=== Begin Enclosure ===

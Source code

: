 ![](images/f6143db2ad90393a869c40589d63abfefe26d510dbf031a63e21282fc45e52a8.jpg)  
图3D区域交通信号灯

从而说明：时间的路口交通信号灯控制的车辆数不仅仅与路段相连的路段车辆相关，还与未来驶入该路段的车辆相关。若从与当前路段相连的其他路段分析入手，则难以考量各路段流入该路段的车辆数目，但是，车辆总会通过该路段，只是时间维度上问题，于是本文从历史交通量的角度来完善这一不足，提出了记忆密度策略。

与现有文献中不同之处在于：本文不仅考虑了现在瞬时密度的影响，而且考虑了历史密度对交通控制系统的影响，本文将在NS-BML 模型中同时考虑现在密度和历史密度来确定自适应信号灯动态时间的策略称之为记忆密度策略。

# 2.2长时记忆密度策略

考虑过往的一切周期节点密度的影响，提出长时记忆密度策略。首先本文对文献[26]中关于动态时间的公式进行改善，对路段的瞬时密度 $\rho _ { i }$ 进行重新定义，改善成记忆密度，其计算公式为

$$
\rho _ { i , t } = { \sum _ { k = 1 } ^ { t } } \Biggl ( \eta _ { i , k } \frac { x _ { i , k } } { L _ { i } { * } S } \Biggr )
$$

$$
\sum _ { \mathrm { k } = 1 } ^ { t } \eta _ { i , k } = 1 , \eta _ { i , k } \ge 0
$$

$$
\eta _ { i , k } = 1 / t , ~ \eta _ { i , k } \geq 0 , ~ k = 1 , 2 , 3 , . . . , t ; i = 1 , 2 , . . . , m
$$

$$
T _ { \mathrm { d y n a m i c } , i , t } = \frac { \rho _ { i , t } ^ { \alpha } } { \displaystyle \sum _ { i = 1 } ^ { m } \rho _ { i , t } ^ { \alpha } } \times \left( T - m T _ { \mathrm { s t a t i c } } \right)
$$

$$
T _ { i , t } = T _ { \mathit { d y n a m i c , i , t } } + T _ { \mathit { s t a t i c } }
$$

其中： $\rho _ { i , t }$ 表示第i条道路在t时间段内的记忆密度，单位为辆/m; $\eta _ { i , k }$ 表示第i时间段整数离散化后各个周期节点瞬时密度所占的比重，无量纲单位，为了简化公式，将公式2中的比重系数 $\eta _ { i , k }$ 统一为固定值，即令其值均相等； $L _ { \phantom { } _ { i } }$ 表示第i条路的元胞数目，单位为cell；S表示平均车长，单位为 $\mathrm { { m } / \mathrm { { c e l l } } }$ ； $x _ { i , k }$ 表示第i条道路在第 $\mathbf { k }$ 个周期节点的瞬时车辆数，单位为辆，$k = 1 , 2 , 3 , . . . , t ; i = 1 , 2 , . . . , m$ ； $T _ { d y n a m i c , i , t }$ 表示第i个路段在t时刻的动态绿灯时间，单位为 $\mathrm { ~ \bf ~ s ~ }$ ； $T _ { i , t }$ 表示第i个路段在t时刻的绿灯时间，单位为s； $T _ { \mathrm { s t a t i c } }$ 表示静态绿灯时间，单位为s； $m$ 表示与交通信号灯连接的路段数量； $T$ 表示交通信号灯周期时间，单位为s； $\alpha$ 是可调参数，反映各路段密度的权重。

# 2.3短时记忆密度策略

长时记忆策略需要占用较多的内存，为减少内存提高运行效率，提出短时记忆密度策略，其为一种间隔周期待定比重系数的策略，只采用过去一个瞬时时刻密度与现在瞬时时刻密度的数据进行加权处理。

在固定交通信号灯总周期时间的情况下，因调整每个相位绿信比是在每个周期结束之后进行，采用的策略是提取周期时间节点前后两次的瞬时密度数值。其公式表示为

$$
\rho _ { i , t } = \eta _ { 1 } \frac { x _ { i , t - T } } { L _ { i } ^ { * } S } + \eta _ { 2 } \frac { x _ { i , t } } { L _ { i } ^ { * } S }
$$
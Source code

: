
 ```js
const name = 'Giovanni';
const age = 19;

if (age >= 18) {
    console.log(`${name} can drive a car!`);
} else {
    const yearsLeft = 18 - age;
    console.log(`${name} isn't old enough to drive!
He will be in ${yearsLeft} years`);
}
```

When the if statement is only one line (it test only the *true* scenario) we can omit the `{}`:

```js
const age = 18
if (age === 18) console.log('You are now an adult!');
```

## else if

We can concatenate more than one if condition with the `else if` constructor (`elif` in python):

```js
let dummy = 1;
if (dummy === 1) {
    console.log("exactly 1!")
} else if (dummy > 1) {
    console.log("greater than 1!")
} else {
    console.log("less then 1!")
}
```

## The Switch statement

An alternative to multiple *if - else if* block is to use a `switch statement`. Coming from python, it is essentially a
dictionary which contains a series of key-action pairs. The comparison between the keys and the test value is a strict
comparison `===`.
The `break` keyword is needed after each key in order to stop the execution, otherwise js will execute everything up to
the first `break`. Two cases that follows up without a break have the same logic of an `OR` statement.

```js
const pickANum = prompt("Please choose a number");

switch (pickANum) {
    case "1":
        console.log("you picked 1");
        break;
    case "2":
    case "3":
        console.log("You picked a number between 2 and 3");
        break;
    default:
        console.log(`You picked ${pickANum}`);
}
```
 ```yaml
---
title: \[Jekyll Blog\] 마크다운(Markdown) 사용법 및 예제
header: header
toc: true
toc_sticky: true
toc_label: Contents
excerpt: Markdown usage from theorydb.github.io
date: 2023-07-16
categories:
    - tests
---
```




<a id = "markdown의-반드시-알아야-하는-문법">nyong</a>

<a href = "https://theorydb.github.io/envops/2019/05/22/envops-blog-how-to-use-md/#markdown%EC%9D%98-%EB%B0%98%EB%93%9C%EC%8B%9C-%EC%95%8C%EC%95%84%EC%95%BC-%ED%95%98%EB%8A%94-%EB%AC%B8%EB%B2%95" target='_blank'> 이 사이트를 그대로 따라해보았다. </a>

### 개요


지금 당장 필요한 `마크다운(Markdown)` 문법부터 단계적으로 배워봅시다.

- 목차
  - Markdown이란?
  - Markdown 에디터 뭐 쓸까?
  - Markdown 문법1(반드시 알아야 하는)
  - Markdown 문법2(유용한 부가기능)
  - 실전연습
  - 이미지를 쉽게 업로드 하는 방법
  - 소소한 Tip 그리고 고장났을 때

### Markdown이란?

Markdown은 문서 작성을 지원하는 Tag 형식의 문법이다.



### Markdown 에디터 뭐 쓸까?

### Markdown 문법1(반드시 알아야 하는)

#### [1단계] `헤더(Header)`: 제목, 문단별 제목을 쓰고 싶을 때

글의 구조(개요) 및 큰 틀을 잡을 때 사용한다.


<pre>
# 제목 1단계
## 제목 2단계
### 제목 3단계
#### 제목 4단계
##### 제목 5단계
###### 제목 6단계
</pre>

=== End Enclosure ===

The answer must consist of every line from the listing above that includes the word "마크다운".

**Written solution**
title: \[Jekyll Blog\] 마크다운(Markdown) 사용법 및 예제
지금 당장 필요한 `마크다운(Markdown)` 문법부터 단계적으로 배워봅시다.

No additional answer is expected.